-- Dataset entries follows --

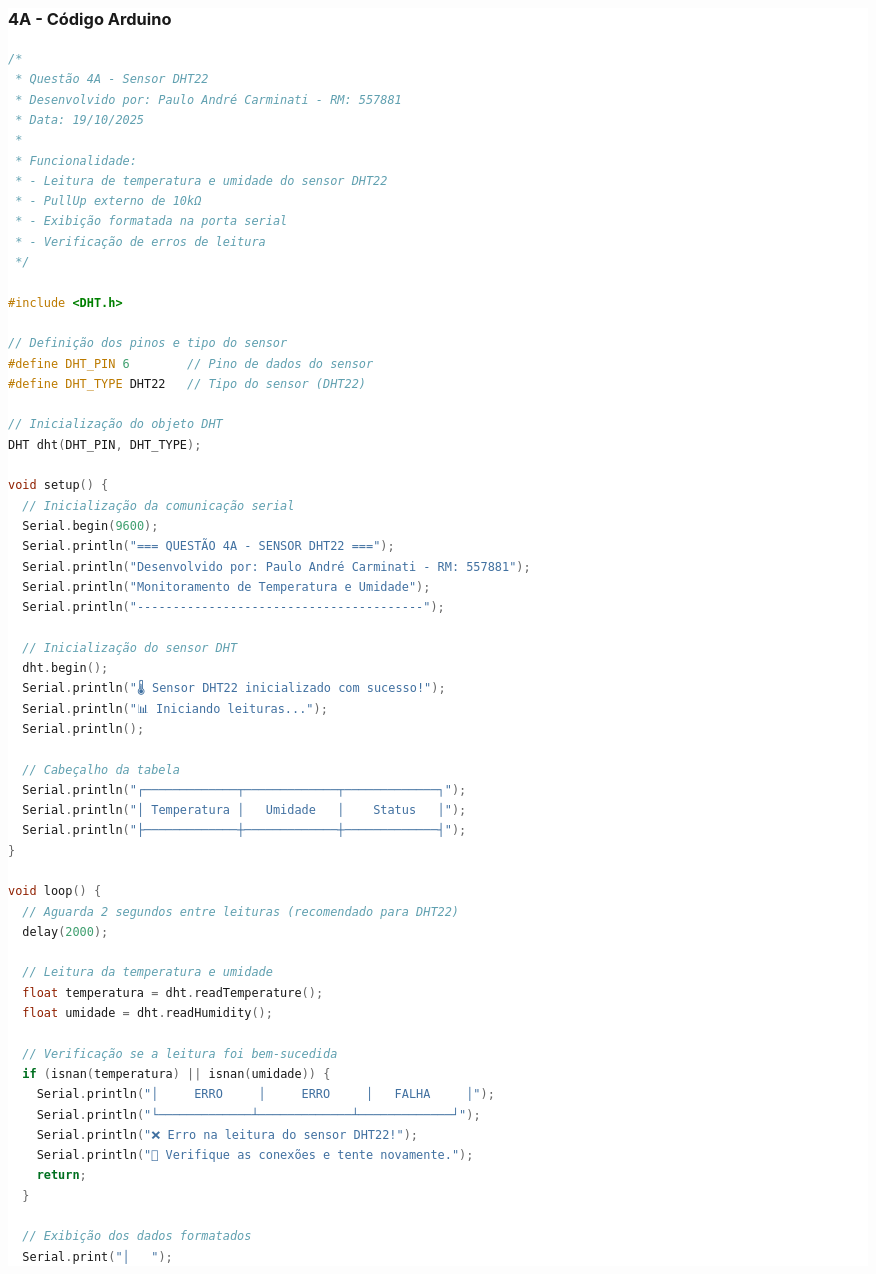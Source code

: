 ### 4A - Código Arduino

```cpp
/*
 * Questão 4A - Sensor DHT22
 * Desenvolvido por: Paulo André Carminati - RM: 557881
 * Data: 19/10/2025
 * 
 * Funcionalidade: 
 * - Leitura de temperatura e umidade do sensor DHT22
 * - PullUp externo de 10kΩ
 * - Exibição formatada na porta serial
 * - Verificação de erros de leitura
 */

#include <DHT.h>

// Definição dos pinos e tipo do sensor
#define DHT_PIN 6        // Pino de dados do sensor
#define DHT_TYPE DHT22   // Tipo do sensor (DHT22)

// Inicialização do objeto DHT
DHT dht(DHT_PIN, DHT_TYPE);

void setup() {
  // Inicialização da comunicação serial
  Serial.begin(9600);
  Serial.println("=== QUESTÃO 4A - SENSOR DHT22 ===");
  Serial.println("Desenvolvido por: Paulo André Carminati - RM: 557881");
  Serial.println("Monitoramento de Temperatura e Umidade");
  Serial.println("----------------------------------------");
  
  // Inicialização do sensor DHT
  dht.begin();
  Serial.println("🌡️ Sensor DHT22 inicializado com sucesso!");
  Serial.println("📊 Iniciando leituras...");
  Serial.println();
  
  // Cabeçalho da tabela
  Serial.println("┌─────────────┬─────────────┬─────────────┐");
  Serial.println("│ Temperatura │   Umidade   │    Status   │");
  Serial.println("├─────────────┼─────────────┼─────────────┤");
}

void loop() {
  // Aguarda 2 segundos entre leituras (recomendado para DHT22)
  delay(2000);
  
  // Leitura da temperatura e umidade
  float temperatura = dht.readTemperature();
  float umidade = dht.readHumidity();
  
  // Verificação se a leitura foi bem-sucedida
  if (isnan(temperatura) || isnan(umidade)) {
    Serial.println("│     ERRO     │     ERRO     │   FALHA     │");
    Serial.println("└─────────────┴─────────────┴─────────────┘");
    Serial.println("❌ Erro na leitura do sensor DHT22!");
    Serial.println("🔧 Verifique as conexões e tente novamente.");
    return;
  }
  
  // Exibição dos dados formatados
  Serial.print("│   ");
```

-- Dataset entries concluded --

■ Your assignment ■
If pictures appear among the records, do not carry them over; retype the rest exactly.

■ Task output ■
Source code

: ### 4A - Código Arduino

```cpp
/*
 * Questão 4A - Sensor DHT22
 * Desenvolvido por: Paulo André Carminati - RM: 557881
 * Data: 19/10/2025
 * 
 * Funcionalidade: 
 * - Leitura de temperatura e umidade do sensor DHT22
 * - PullUp externo de 10kΩ
 * - Exibição formatada na porta serial
 * - Verificação de erros de leitura
 */

#include <DHT.h>

// Definição dos pinos e tipo do sensor
#define DHT_PIN 6        // Pino de dados do sensor
#define DHT_TYPE DHT22   // Tipo do sensor (DHT22)

// Inicialização do objeto DHT
DHT dht(DHT_PIN, DHT_TYPE);

void setup() {
  // Inicialização da comunicação serial
  Serial.begin(9600);
  Serial.println("=== QUESTÃO 4A - SENSOR DHT22 ===");
  Serial.println("Desenvolvido por: Paulo André Carminati - RM: 557881");
  Serial.println("Monitoramento de Temperatura e Umidade");
  Serial.println("----------------------------------------");
  
  // Inicialização do sensor DHT
  dht.begin();
  Serial.println("🌡️ Sensor DHT22 inicializado com sucesso!");
  Serial.println("📊 Iniciando leituras...");
  Serial.println();
  
  // Cabeçalho da tabela
  Serial.println("┌─────────────┬─────────────┬─────────────┐");
  Serial.println("│ Temperatura │   Umidade   │    Status   │");
  Serial.println("├─────────────┼─────────────┼─────────────┤");
}

void loop() {
  // Aguarda 2 segundos entre leituras (recomendado para DHT22)
  delay(2000);
  
  // Leitura da temperatura e umidade
  float temperatura = dht.readTemperature();
  float umidade = dht.readHumidity();
  
  // Verificação se a leitura foi bem-sucedida
  if (isnan(temperatura) || isnan(umidade)) {
    Serial.println("│     ERRO     │     ERRO     │   FALHA     │");
    Serial.println("└─────────────┴─────────────┴─────────────┘");
    Serial.println("❌ Erro na leitura do sensor DHT22!");
    Serial.println("🔧 Verifique as conexões e tente novamente.");
    return;
  }
  
  // Exibição dos dados formatados
  Serial.print("│   ");
```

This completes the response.